A global marketer of consumer and commercial products, the $6.7 billion company's brands include Sharpie, Calphalon, Rubbermaid, Graco, Levolor, Paper Mate, Parker and Little Tikes, among others. As Newell Rubbermaid has acquired these companies, each new acquisition brings along its legacy systems. This has led the company to implement a transportation and logistics solution from G-Log to replace those legacy systems. Newell Rubbermaid now has webbased visibility into centralized data available across the entire company.

"The G-Log system gives our planners visual insight into what is being shipped as well as what we plan to ship," explains Michener. "The planners are able to query and select information needed to validate decisions and actually execute." Too, there is savings on the IT spend since there are fewer systems overall to maintain.

"Our approach to transportation and distribution has changed a lot in the last two or three years," explains Michener. "We put the G-Log solution into Rubbermaid Commercial Products in Winchester, Va., going live in January 2003. At the time, they were the only location with any type of automated load planning application. These people understood how to work in such an environment, which helped speed the learning curve."

Newell Rubbermaid had locations that performed routing with technology that included shipping functionality within order management systems or used entirely manual processes where the U.S. was broken into regions and routes.

Rather than putting the solution to work in all locations simultaneously, Newell Rubbermaid installed it plant by plant. "Our businesses are so different," notes Michener. "The commercial products customer base is primarily distributors. In other plants the primary customers are retailers. We had to adapt our implementation methodology to the different businesses. We were able to meet unique requirements by modeling the different businesses within the application."

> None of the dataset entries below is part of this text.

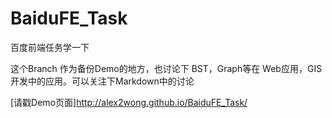 # BaiduFE_Task
百度前端任务学一下

这个Branch 作为备份Demo的地方，也讨论下 BST，Graph等在 Web应用，GIS开发中的应用。可以关注下Markdown中的讨论

[请戳Demo页面]http://alex2wong.github.io/BaiduFE_Task/
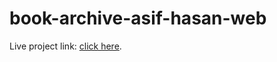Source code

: # book-archive-asif-hasan-web
Live project link: [click here](https://youthful-newton-ec599f.netlify.app/).
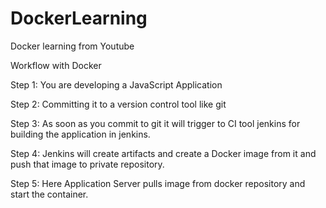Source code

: # DockerLearning
Docker learning from Youtube

Workflow with Docker

Step 1: You are developing a JavaScript Application

Step 2: Committing it to a version control tool like git

Step 3: As soon as you commit to git it will trigger to CI tool jenkins for building the application in jenkins.

Step 4: Jenkins will create artifacts and create a Docker image from it and push that image to private repository.

Step 5: Here Application Server pulls image from docker repository and start the container.
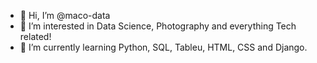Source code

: - 👋 Hi, I’m @maco-data
- 👀 I’m interested in Data Science, Photography and everything Tech related!
- 🌱 I’m currently learning Python, SQL, Tableu, HTML, CSS and Django.
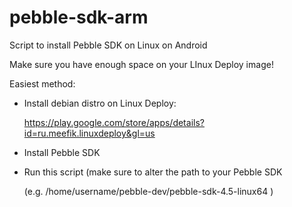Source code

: # pebble-sdk-arm
Script to install Pebble SDK on Linux on Android

Make sure you have enough space on your LInux Deploy image!

Easiest method:
- Install debian distro on Linux Deploy:

  https://play.google.com/store/apps/details?id=ru.meefik.linuxdeploy&gl=us
- Install Pebble SDK
- Run this script (make sure to alter the path to your Pebble SDK

  (e.g. /home/username/pebble-dev/pebble-sdk-4.5-linux64 )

For Michener, a key benefit of the shipment management system has been its ability to select the optimal mode service provider as well as consolidation of loads. Transportation is more of an undisciplined functional area. "By utilizing the G-Log application, we are able to monitor and drive a lot of the carrier decisions," he notes, "so we have greater awareness of our capabilities on the part of our core carriers. They are aware of what locations are using the system as they submit pricing proposals."

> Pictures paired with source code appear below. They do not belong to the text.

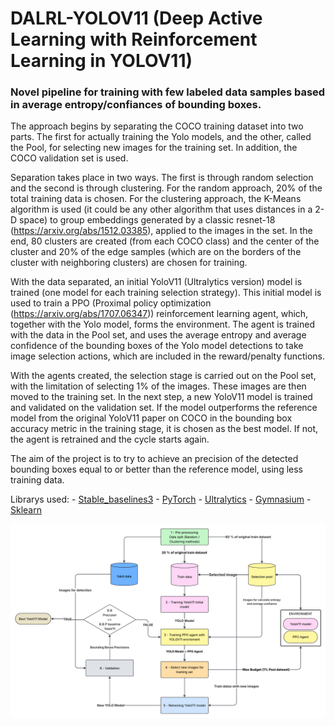 # DALRL-YOLOV11 (Deep Active Learning with Reinforcement Learning in YOLOV11)

### Novel pipeline for training with few labeled data samples based in average entropy/confiances of bounding boxes.

The approach begins by separating the COCO training dataset into two parts. The first for actually training the Yolo models, and the other, called the Pool, for selecting new images for the training set. In addition, the COCO validation set is used.


Separation takes place in two ways. The first is through random selection and the second is through clustering. For the random approach, 20% of the total training data is chosen. For the clustering approach, the K-Means algorithm is used (it could be any other algorithm that uses distances in a 2-D space) to group embeddings generated by a classic resnet-18  (https://arxiv.org/abs/1512.03385), applied to the images in the set. In the end, 80 clusters are created (from each COCO class) and the center of the cluster and 20% of the edge samples (which are on the borders of the cluster with neighboring clusters) are chosen for training.


With the data separated, an initial YoloV11 (Ultralytics version) model is trained (one model for each training selection strategy).  This initial model is used to train a PPO (Proximal policy optimization (https://arxiv.org/abs/1707.06347)) reinforcement learning agent, which, together with the Yolo model, forms the environment. The agent is trained with the data in the Pool set, and uses the average entropy and average confidence of the bounding boxes of the Yolo model detections to take image selection actions, which are included in the reward/penalty functions.

With the agents created, the selection stage is carried out on the Pool set, with the limitation of selecting 1% of the images. These images are then moved to the training set. In the next step, a new YoloV11 model is trained and validated on the validation set. If the model outperforms the reference model from the original YoloV11 paper on COCO in the bounding box accuracy metric in the training stage, it is chosen as the best model. If not, the agent is retrained and the cycle starts again.

The aim of the project is to try to achieve an precision of the detected bounding boxes equal to or better than the reference model, using less training data.

Librarys used: 
    - [Stable_baselines3](https://stable-baselines3.readthedocs.io/en/master/)
    - [PyTorch](https://pytorch.org)
    - [Ultralytics](https://github.com/ultralytics/ultralytics)
    - [Gymnasium](https://gymnasium.farama.org/index.html)
    - [Sklearn](https://stable-baselines3.readthedocs.io/en/master/)


![alt text](DALRL-YOLOV11.png)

Since the application handles all aspects of moving product — from shipment order through freight settlement — it provides a number of metrics that are useful to Michener. For instance, it allows Newell Rubbermaid to evaluate carrier performance.

"We conduct regular reviews," says Michener. "It's a matter of defining what key milestones we want to see within an order or transportation cycle, then getting the information from our carriers to measure how well they did against those milestones." As well, the metrics allow Michener to measure service by customer in order to see how well the company is doing in getting product to the customer on time.

To date, Newell Rubbermaid has only used the shipment management application on the outbound side of the business. Michener is looking for ways in which to use the platform for inbound shipments as well.

Although Newell Rubbermaid has sought capacity from a variety of sources, including brokers, the company is working now to develop processes that will allow it to communicate sooner for truckload business. The goal, Michener explains, is to help the carriers plan better so that Newell Rubbermaid doesn't run into capacity situations.